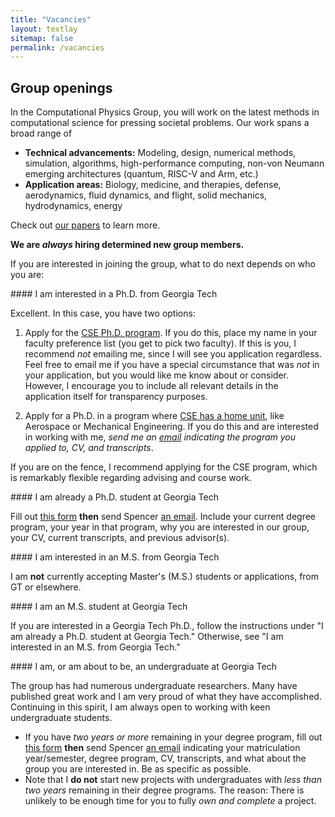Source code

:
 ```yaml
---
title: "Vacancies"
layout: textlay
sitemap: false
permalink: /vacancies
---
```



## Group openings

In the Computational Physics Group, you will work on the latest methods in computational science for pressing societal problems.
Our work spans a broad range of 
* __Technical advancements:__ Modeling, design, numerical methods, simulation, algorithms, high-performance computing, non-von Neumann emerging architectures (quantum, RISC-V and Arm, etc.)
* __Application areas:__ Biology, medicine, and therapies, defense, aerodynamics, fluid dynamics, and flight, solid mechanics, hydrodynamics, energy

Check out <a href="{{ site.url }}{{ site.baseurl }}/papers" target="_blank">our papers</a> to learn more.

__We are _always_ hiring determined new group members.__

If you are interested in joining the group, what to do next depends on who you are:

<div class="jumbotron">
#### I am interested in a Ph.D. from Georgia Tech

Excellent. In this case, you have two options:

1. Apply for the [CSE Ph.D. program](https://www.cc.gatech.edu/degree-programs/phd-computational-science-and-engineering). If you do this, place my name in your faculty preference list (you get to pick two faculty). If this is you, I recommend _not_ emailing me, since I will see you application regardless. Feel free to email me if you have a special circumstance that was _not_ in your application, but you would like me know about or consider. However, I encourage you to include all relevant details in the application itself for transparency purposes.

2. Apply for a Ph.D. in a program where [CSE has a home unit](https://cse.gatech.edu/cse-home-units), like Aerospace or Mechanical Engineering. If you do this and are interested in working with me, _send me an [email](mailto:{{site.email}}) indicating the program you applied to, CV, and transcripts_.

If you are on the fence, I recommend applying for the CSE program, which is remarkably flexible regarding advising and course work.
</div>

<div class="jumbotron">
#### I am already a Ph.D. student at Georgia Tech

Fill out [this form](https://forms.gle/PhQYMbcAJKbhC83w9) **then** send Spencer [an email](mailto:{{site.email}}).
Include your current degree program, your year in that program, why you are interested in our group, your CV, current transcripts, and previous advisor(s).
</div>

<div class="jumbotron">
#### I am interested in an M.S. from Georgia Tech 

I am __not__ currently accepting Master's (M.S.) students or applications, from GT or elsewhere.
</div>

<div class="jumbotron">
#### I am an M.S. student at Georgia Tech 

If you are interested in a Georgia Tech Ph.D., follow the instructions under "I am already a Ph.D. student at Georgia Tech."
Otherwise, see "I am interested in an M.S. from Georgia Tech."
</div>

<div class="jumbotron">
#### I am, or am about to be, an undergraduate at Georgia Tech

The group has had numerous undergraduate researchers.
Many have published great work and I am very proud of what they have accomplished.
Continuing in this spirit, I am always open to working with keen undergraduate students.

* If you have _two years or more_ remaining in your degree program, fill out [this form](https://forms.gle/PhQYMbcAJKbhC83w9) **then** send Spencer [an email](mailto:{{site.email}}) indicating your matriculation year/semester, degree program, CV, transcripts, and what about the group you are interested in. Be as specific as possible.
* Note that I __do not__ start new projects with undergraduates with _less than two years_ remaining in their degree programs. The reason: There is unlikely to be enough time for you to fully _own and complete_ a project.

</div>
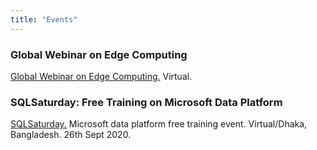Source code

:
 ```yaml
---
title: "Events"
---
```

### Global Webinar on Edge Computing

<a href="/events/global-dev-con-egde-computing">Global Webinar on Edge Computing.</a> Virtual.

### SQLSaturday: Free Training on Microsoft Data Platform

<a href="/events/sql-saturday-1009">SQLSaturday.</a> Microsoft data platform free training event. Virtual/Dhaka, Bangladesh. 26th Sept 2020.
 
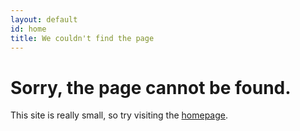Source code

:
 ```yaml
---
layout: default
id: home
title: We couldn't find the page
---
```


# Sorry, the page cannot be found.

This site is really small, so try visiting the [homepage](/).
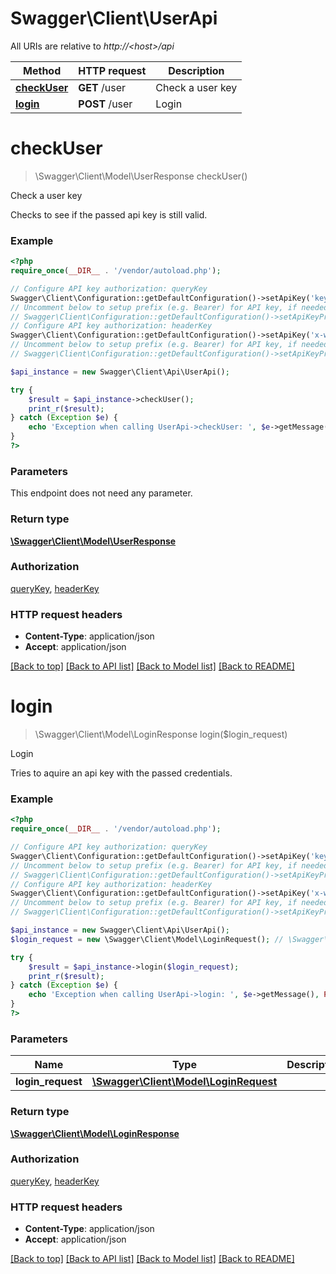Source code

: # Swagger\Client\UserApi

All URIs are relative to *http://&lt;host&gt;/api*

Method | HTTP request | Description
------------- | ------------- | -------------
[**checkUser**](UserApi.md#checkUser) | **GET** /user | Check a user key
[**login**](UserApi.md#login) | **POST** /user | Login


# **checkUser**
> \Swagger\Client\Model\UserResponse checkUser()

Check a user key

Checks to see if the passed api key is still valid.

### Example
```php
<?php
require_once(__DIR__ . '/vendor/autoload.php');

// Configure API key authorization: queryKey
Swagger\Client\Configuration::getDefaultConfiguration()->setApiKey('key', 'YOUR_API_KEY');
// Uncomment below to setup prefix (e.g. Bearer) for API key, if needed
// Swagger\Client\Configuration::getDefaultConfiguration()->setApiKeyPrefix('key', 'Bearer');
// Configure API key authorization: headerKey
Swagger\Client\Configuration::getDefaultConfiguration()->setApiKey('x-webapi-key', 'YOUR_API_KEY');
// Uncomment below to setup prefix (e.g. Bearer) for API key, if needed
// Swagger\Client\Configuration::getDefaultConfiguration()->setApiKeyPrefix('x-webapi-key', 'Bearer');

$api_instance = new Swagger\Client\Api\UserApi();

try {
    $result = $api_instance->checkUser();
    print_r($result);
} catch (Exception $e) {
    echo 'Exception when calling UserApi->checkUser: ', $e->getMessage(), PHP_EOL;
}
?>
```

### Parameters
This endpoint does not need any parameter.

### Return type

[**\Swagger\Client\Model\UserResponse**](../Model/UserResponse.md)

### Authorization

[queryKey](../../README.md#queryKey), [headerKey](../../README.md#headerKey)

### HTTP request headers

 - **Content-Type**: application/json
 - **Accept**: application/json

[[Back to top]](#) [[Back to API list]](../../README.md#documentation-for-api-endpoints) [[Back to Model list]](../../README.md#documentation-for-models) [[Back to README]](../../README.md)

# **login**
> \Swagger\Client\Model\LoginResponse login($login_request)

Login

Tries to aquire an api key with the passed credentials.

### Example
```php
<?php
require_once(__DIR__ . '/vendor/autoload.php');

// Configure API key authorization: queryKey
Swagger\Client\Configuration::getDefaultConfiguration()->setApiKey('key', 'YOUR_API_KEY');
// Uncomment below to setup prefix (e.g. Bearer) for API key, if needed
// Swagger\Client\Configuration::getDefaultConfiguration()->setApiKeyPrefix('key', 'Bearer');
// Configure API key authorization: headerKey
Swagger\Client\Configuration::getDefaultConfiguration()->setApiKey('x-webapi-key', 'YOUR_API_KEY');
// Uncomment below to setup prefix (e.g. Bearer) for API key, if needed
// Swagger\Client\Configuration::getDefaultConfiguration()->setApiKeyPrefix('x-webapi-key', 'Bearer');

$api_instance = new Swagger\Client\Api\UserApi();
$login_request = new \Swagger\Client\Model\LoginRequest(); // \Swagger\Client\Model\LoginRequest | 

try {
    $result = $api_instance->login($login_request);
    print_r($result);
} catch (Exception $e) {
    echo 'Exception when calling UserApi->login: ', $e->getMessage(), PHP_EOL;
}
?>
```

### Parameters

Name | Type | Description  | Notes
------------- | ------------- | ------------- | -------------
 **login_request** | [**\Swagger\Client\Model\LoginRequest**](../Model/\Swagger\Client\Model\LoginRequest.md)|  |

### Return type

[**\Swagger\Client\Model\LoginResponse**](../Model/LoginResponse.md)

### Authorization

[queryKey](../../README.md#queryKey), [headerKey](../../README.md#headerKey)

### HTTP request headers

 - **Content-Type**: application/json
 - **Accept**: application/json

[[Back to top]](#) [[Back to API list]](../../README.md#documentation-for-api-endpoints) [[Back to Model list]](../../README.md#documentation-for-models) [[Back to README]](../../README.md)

==

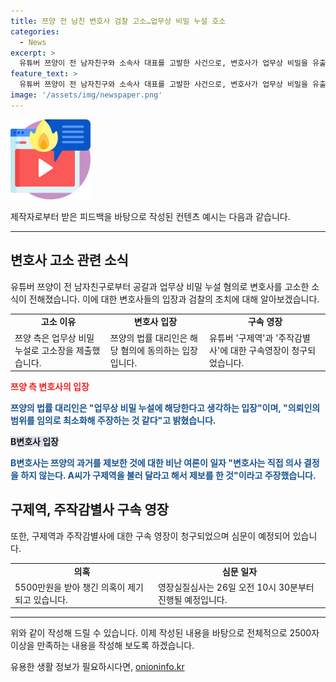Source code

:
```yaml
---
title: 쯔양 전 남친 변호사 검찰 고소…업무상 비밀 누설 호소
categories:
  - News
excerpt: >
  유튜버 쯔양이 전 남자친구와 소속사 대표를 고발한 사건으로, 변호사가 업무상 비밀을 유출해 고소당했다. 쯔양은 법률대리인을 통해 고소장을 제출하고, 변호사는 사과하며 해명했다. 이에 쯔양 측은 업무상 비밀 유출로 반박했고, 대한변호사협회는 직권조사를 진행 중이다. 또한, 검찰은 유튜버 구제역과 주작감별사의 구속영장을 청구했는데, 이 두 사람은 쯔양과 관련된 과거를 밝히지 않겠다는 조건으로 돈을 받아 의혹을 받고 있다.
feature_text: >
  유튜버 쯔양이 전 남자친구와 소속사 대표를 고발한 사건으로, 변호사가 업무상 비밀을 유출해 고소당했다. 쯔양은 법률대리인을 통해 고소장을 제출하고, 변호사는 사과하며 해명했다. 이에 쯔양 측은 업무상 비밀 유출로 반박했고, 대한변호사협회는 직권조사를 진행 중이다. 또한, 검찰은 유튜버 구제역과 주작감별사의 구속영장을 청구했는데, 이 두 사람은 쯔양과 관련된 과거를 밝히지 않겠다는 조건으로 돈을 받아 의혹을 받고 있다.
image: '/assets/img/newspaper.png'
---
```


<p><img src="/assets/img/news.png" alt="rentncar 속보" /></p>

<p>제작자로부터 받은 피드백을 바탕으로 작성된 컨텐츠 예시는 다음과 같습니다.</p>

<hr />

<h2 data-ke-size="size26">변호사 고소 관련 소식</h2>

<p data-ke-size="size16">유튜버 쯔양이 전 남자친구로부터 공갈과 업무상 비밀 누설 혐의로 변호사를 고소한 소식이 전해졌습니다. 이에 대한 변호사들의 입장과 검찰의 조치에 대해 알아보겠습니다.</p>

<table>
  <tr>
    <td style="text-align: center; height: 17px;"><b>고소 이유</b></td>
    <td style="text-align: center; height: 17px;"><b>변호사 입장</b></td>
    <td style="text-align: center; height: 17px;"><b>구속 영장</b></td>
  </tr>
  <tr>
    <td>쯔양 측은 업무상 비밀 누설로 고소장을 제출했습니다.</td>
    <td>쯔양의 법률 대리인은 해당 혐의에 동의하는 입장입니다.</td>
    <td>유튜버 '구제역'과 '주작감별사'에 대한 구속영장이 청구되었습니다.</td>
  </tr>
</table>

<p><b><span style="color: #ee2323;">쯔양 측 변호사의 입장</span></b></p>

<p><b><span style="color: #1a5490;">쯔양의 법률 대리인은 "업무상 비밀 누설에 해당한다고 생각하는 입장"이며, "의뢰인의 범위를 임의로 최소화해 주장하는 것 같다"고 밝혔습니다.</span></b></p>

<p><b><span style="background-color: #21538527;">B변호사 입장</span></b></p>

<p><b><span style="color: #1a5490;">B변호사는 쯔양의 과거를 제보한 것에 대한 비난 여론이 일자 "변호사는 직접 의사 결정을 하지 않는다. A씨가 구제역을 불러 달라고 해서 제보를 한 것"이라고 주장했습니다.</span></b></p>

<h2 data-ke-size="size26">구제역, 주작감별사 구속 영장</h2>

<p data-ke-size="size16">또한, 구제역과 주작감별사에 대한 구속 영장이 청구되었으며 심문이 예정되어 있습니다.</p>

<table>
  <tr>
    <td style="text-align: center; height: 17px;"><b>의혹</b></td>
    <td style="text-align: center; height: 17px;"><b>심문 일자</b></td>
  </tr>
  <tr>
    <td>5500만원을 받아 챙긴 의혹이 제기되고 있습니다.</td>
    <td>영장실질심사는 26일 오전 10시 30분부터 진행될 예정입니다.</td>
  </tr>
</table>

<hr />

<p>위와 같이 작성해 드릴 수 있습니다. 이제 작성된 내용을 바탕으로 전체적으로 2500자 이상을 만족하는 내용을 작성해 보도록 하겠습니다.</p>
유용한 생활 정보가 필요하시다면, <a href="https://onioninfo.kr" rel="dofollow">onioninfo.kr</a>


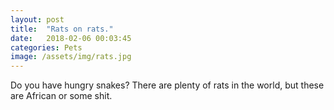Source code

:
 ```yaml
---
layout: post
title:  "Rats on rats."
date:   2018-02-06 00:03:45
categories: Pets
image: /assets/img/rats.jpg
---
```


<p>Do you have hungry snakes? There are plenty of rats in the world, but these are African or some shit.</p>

==

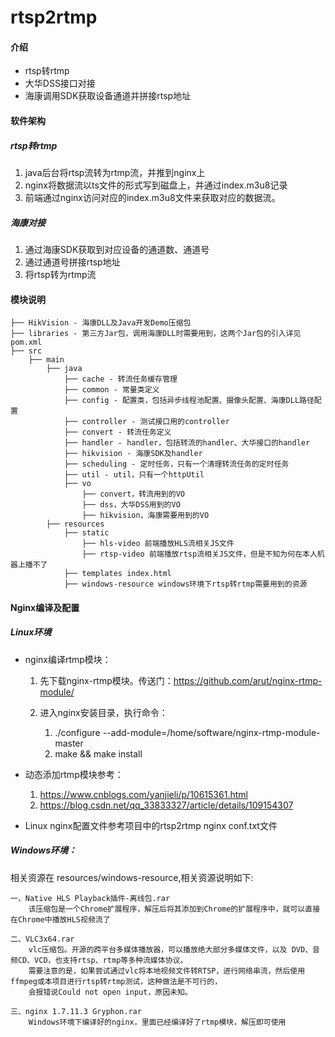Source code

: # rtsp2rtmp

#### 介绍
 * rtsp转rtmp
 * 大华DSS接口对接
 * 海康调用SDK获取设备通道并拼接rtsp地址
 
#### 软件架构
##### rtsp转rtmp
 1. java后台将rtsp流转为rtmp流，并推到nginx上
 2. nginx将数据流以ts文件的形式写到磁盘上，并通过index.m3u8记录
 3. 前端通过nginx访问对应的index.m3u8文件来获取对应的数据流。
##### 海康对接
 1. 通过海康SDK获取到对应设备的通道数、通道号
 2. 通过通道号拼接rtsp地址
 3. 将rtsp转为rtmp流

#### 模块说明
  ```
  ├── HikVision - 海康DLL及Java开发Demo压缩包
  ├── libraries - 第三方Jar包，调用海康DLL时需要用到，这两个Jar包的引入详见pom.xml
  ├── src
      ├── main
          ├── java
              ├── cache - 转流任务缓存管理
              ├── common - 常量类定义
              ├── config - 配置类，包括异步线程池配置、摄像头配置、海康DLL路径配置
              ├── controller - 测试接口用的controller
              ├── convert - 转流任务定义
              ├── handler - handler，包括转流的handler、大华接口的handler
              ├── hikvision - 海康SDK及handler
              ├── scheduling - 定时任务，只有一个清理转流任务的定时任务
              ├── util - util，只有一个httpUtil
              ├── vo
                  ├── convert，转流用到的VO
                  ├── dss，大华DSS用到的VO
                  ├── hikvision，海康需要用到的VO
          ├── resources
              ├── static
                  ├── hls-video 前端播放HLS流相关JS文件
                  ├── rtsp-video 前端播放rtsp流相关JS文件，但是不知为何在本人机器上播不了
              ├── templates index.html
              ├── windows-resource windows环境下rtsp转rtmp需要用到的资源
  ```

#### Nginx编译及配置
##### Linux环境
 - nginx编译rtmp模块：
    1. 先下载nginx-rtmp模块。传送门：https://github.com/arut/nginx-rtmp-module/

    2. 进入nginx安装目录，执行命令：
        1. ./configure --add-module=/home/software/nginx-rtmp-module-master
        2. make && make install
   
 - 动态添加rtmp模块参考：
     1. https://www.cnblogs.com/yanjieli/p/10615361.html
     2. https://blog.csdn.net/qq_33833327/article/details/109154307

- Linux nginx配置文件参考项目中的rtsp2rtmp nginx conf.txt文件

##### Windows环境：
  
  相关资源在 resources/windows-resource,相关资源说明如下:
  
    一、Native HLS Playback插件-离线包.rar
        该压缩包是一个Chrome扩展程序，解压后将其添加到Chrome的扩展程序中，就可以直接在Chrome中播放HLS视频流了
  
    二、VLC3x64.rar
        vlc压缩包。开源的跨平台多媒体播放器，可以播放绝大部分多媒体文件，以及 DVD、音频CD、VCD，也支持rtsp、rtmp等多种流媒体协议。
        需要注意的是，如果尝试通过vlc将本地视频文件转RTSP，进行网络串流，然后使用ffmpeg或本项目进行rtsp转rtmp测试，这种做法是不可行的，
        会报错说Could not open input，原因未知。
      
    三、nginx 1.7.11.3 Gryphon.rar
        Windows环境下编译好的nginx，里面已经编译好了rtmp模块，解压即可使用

#### EXERCISE BRIEF
Each line above where the word "title" occurs should be copied out.

#### SOLUTION TO THE PROBLEM
title: "Vacancies"
title: "Events"
title: We couldn't find the page
title: 쯔양 전 남친 변호사 검찰 고소…업무상 비밀 누설 호소
title:  "Rats on rats."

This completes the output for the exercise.